Remotely monitored sensor 24 is an encapsulation " intelligence " sensors, this sensor enters a position in the stratum of wellbore from drill collar, be used to detect formation parameter and for example resemble pressure, temperature, rock permeability, degree of porosity, conductive characteristic and capacitive constant and other constant.This sensor is encapsulated in the sensor housing rightly, and this housing has enough intensity can resist the destruction that produces when this sensor side direction in drill collar embeds the stratum of wellbore.Those of ordinary skill in the art can understand, and such side direction embeds and moves not necessarily perpendicular to well, and can with enter needed stratigraphic horizon with certain angle of incidence.Launch sensor and can know that the combination of several modes realizes by a kind of mode of following formula: (1) pierces the borehole wall, then sensor is placed in the stratum; (2) thrust the sensor of encapsulation or be pressed in the stratum by hydraulic pressure or mechanical penetration device; Perhaps (3) inject the stratum to the sensor of encapsulation by advancing bomb.

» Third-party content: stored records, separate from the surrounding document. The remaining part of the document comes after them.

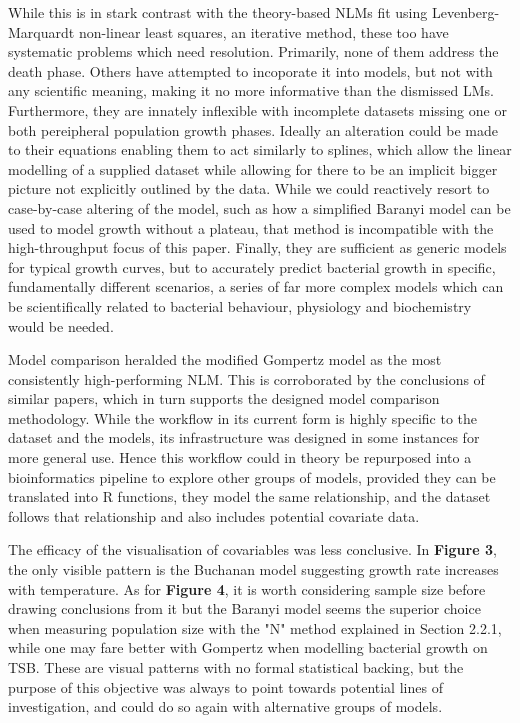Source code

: \documentclass[11pt]{article}
\begin{document}
While this is in stark contrast with the theory-based NLMs fit using Levenberg-Marquardt non-linear least squares, an iterative method, these too have systematic problems which need resolution. Primarily, none of them address the death phase. Others have attempted to incoporate it into models, but not with any scientific meaning, making it no more informative than the dismissed LMs.\parencite{Peleg1997} Furthermore, they are innately inflexible with incomplete datasets missing one or both pereipheral population growth phases. Ideally an alteration could be made to their equations enabling them to act similarly to splines, which allow the linear modelling of a supplied dataset while allowing for there to be an implicit bigger picture not explicitly outlined by the data. While we could reactively resort to case-by-case altering of the model, such as how a simplified Baranyi model can be used to model growth without a plateau, that method is incompatible with the high-throughput focus of this paper.\parencite{Baranyi1993} Finally, they are sufficient as generic models for typical growth curves, but to accurately predict bacterial growth in specific, fundamentally different scenarios, a series of far more complex models which can be scientifically related to bacterial behaviour, physiology and biochemistry would be needed. 

Model comparison heralded the modified Gompertz model as the most consistently high-performing NLM. This is corroborated by the conclusions of similar papers, which in turn supports the designed model comparison methodology.\parencite{Zwietering1990,Buchanan1997} While the workflow in its current form is highly specific to the dataset and the models, its infrastructure was designed in some instances for more general use. Hence this workflow could in theory be repurposed into a bioinformatics pipeline to explore other groups of models, provided they can be translated into R functions, they model the same relationship, and the dataset follows that relationship and also includes potential covariate data.

The efficacy of the visualisation of covariables was less conclusive. In \textbf{Figure 3}, the only visible pattern is the Buchanan model suggesting growth rate increases with temperature. As for \textbf{Figure 4}, it is worth considering sample size before drawing conclusions from it but the Baranyi model seems the superior choice when measuring population size with the "N" method explained in Section 2.2.1, while one may fare better with Gompertz when modelling bacterial growth on TSB. These are visual patterns with no formal statistical backing, but the purpose of this objective was always to point towards potential lines of investigation, and could do so again with alternative groups of models.
\end{document}
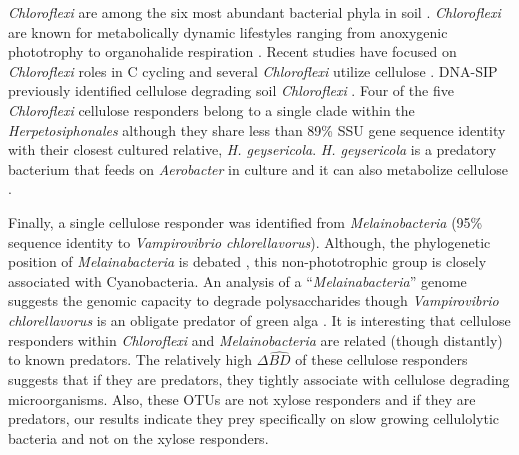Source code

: \textit{Chloroflexi} are among the six most abundant bacterial phyla in
soil \citep{Janssen2006}. \textit{Chloroflexi} are known for
metabolically dynamic lifestyles ranging from anoxygenic phototrophy to
organohalide respiration \citep{Hug_2013}. Recent studies have focused on
\textit{Chloroflexi} roles in C cycling
\citep{Hug_2013,Goldfarb_2011,Cole_2013} and several \textit{Chloroflexi}
utilize cellulose \citep{Hug_2013,Goldfarb_2011,Cole_2013}. DNA-SIP previously
identified cellulose degrading soil \textit{Chloroflexi}
\citep{Schellenberger_2010}. Four of the five \textit{Chloroflexi}
cellulose responders belong to a single clade within the
\textit{Herpetosiphonales} although they share less than 89\% SSU gene sequence
identity with their closest cultured relative, \textit{H. geysericola}.
\textit{H. geysericola} is a predatory bacterium that feeds on
\textit{Aerobacter} in culture and it can also metabolize cellulose
\citep{Lewin1970}. 

Finally, a single cellulose responder was identified from
\textit{Melainobacteria} (95\% sequence identity to \textit{Vampirovibrio
chlorellavorus}). Although, the phylogenetic position of
\textit{Melainabacteria} is debated \citep{Soo_2014}, this non-phototrophic
group is closely associated with Cyanobacteria. An analysis of
a ``\textit{Melainabacteria}'' genome \citep{Di_Rienzi_2013} suggests the genomic capacity
to degrade polysaccharides though \textit{Vampirovibrio chlorellavorus} is
an obligate predator of green alga \citep{gromov_1972}. 
It is interesting that cellulose responders within \textit{Chloroflexi} and
\textit{Melainobacteria} are related (though distantly) to known predators. The
relatively high $\Delta\hat{BD}$ of these cellulose responders suggests that if
they are predators, they tightly associate with cellulose degrading
microorganisms. Also, these OTUs are not xylose responders and if they are
predators, our results indicate they prey specifically on slow growing
cellulolytic bacteria and not on the xylose responders.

As shown in Figure 2, a hydraulic power plunger 30 is used to launch sensor 24, outwards sensor is penetrated from well and arrives a position in the subsurface formations, makes sensor detect formation parameter.In order to launch sensor, drill collar has an interior cylindrical hole 26, is locating a piston piece 28 in this hole, and this piston piece 28 has a plunger 30, this plunger is set makes its intelligence sensor with encapsulation constitute driving relationship.Piston 28 is connected with hydraulic pressure, and this hydraulic pressure is connected to a piston chamber 28 of hydraulic system 34 by a hydraulic pressure supply passage 36.Power tube 14 optionally encourages hydraulic system to make remotely monitored sensor to be proofreaied and correct by the pressure of the wellbore at aforesaid this depth of stratum place, remotely monitored sensor is crossed the borehole wall from jack 22 then and is entered in the stratum, so the strata pressure parameter will can not be subjected to the influence of wellbore pressure.

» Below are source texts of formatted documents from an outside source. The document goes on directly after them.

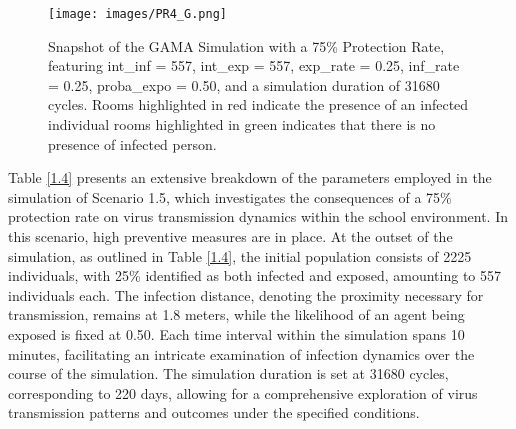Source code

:  	\begin{figure}[H]
	\centering
	\texttt{[image: images/PR4\_G.png]}
	\caption{Snapshot of the GAMA Simulation with a 75\% Protection Rate, featuring int\_inf = 557, int\_exp = 557, exp\_rate = 0.25, inf\_rate = 0.25, proba\_expo = 0.50, and a simulation duration of 31680 cycles. Rooms highlighted in red indicate the presence of an infected individual rooms highlighted in green indicates that there is no presence of infected person.}
	\label{PR4G}
\end{figure}

Table \ref{1.4} presents an extensive breakdown of the parameters employed in the simulation of Scenario 1.5, which investigates the consequences of a 75\% protection rate on virus transmission dynamics within the school environment. In this scenario, high preventive measures are in place. At the outset of the simulation, as outlined in Table \ref{1.4}, the initial population consists of 2225 individuals, with 25\% identified as both infected and exposed, amounting to 557 individuals each. The infection distance, denoting the proximity necessary for transmission, remains at 1.8 meters, while the likelihood of an agent being exposed is fixed at 0.50. Each time interval within the simulation spans 10 minutes, facilitating an intricate examination of infection dynamics over the course of the simulation. The simulation duration is set at 31680 cycles, corresponding to 220 days, allowing for a comprehensive exploration of virus transmission patterns and outcomes under the specified conditions.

With reference to figure 3, the power tube 14 of drill collar 10 comprises at least one emitter/receiver coil 38, and this coil 38 has a transmitter power drive unit 40, and this device 40 is a power amplifier, and its frequency F is determined by oscillator 42.The drill collar detector bar partly comprises a tunable receiver amplifier, and the frequency received signal of this amplifier at 2F is set, and wherein the frequency of this 2F is that remotely monitored sensor 24 by aforesaid " wisdom bomb " formula is transmitted into drill collar detector bar part.

With reference to figure 4, the electronic circuit of representing remote control " wisdom bomb formula sensor " by one 44 block diagram, this circuit comprises an emitter/receiver coil 46 at least, perhaps frequency reception antenna, the receiver of this circuit comprise one from probe 48 to control circuit an output circuit 50 of 52.A control output circuit 54 of this control circuit 52 is connected with pressure meter 56 so manometric signal is imported into analogue-to-digital converters (" ADC ")/internal memory 58, and this internal memory 58 receives the control signal that receives from control circuit 52 by lead 64 from manometric signal by lead 62.A battery 66 is included in the remotely monitored sensor circuit 44, is connected with 72 circuit different with sensor by lead 68,70.An internal memory output circuit 74 of ADC/ main memory circuit 58 is connected to receiver coil control circuit 76.The effect of receiver coil control circuit 76 is as a drive circuit, by emitter/receiver coil 46 data is transmitted into detector bar 12 by lead 78.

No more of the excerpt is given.